Let us begin by illustrating Definition 1.4.0.1 in some special cases.

Example 1.4.1.1. Let $\operatorname{\mathcal{C}}$ and $\operatorname{\mathcal{D}}$ be ordinary categories. It follows from Proposition 1.2.2.1 that the formation of nerves induces a bijection

$\xymatrix { \{ \text{Functors of ordinary categories from \operatorname{\mathcal{C}} to \operatorname{\mathcal{D}}} \} \ar [d]^{\sim } \\ \{ \text{Functors of \infty -categories from \operatorname{N}_{\bullet }(\operatorname{\mathcal{C}}) to \operatorname{N}_{\bullet }(\operatorname{\mathcal{D}})} \} . }$

In other words, Definition 1.4.0.1 can be regarded as a generalization of the usual notion of functor to the setting of $\infty$-categories.

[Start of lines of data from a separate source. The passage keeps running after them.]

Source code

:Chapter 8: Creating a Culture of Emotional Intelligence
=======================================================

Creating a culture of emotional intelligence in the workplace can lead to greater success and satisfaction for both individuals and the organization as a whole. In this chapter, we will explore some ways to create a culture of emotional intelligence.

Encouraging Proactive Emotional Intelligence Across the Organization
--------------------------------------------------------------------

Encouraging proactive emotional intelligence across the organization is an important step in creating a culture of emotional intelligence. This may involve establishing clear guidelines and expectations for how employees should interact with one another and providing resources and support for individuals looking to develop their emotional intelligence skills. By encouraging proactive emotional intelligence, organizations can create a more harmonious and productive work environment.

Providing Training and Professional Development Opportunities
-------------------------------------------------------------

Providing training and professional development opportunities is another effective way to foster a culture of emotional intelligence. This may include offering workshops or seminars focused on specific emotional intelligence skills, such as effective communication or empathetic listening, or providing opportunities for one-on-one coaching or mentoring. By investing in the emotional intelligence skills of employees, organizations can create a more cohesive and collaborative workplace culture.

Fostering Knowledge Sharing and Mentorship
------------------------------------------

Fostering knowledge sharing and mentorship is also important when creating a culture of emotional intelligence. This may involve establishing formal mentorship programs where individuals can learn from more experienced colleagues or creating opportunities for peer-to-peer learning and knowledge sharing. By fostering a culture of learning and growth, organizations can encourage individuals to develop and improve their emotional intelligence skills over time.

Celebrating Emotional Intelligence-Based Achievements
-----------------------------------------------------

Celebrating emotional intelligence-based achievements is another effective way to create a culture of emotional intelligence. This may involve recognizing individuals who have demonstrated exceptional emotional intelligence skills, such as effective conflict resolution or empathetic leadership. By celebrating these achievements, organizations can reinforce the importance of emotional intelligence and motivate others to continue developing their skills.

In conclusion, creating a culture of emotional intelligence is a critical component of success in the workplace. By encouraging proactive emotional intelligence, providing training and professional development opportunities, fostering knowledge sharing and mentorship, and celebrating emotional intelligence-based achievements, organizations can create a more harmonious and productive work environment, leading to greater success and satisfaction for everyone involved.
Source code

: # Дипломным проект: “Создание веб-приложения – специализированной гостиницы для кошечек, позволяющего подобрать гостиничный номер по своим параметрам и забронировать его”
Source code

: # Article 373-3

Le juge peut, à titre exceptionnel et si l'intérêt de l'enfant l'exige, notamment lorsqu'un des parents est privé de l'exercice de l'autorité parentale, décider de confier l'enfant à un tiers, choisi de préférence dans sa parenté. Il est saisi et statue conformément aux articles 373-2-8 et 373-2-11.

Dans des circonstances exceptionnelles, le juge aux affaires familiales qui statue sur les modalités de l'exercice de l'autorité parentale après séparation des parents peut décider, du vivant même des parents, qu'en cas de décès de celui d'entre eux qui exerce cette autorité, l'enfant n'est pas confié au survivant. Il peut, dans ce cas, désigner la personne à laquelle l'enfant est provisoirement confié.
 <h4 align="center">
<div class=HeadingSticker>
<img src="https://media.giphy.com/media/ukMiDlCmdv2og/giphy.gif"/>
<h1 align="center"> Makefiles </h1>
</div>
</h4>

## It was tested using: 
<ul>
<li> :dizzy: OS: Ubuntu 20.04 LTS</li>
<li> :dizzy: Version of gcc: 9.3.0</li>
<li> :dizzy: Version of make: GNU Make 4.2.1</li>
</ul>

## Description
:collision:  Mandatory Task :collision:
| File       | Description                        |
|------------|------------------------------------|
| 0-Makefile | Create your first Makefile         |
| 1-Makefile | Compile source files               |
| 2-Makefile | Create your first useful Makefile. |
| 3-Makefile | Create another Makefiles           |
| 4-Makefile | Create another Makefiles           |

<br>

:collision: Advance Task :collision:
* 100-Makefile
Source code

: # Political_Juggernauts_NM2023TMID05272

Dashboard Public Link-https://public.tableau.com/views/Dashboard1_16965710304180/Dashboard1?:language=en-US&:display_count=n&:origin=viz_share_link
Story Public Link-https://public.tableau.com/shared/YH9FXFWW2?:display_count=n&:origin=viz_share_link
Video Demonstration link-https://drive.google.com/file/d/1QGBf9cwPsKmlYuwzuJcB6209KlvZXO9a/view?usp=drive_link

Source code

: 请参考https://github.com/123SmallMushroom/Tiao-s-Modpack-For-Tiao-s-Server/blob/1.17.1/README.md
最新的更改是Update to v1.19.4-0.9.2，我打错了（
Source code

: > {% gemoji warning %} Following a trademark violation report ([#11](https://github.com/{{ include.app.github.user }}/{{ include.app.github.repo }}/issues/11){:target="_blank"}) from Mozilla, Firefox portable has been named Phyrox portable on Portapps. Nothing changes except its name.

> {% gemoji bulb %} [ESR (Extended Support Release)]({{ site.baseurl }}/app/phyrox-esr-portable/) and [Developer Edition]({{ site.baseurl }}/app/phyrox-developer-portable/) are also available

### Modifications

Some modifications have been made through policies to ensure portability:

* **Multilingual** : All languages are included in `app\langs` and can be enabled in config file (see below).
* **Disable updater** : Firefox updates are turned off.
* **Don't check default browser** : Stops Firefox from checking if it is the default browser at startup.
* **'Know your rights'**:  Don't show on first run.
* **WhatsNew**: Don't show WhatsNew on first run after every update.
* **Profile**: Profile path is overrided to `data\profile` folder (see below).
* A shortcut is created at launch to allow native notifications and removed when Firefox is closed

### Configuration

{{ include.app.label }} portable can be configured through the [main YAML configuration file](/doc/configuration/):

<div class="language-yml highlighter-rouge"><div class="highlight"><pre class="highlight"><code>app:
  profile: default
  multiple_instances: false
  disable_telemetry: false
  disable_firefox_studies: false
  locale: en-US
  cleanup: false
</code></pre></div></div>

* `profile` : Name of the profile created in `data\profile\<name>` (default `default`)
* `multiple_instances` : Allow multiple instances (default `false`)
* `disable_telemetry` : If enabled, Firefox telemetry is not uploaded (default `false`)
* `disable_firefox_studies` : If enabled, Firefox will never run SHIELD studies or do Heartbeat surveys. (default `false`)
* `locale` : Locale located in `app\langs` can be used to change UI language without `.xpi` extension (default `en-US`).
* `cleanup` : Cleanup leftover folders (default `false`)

Example 1.4.1.2. Let $\operatorname{\mathcal{C}}$ be an $\infty$-category and let $\operatorname{\mathcal{D}}$ be an ordinary category. Using Proposition 1.3.5.7, we obtain a bijection

$\xymatrix { \{ \text{Functors of \infty -categories from \operatorname{\mathcal{C}} to \operatorname{N}_{\bullet }(\operatorname{\mathcal{D}})} \} \ar [d]^{\sim } \\ \{ \text{Functors of ordinary categories from \mathrm{h} \mathit{\operatorname{\mathcal{C}}} to \operatorname{\mathcal{D}}}\} . }$

Remark 1.4.1.3. Let $F: \operatorname{\mathcal{C}}\rightarrow \operatorname{\mathcal{D}}$ be a functor of $\infty$-categories. Then:

$(a)$

To each object $X \in \operatorname{\mathcal{C}}$ the functor $F$ assigns an object of $\operatorname{\mathcal{D}}$, which we will denote by $F(X)$ (or sometimes more simply by $FX$).

$(b)$

To each morphism $f: X \rightarrow Y$ in the $\infty$-category $\operatorname{\mathcal{C}}$, the functor $F$ assigns a morphism $F(f): F(X) \rightarrow F(Y)$ in the $\infty$-category $\operatorname{\mathcal{D}}$.

$(c)$

For every object $X \in \operatorname{\mathcal{C}}$, the functor $F$ carries the identity morphism $\operatorname{id}_{X}: X \rightarrow X$ in $\operatorname{\mathcal{C}}$ to the identity morphism $\operatorname{id}_{F(X)}: F(X) \rightarrow F(X)$ in $\operatorname{\mathcal{D}}$.

$(d)$

If $f: X \rightarrow Y$ and $g: Y \rightarrow Z$ are morphisms in $\operatorname{\mathcal{C}}$ and $h$ is a composition of $f$ and $g$ (in the sense of Definition 1.3.4.1), then the morphism $F(h): F(X) \rightarrow F(Z)$ is a composition of $F(f)$ and $F(g)$.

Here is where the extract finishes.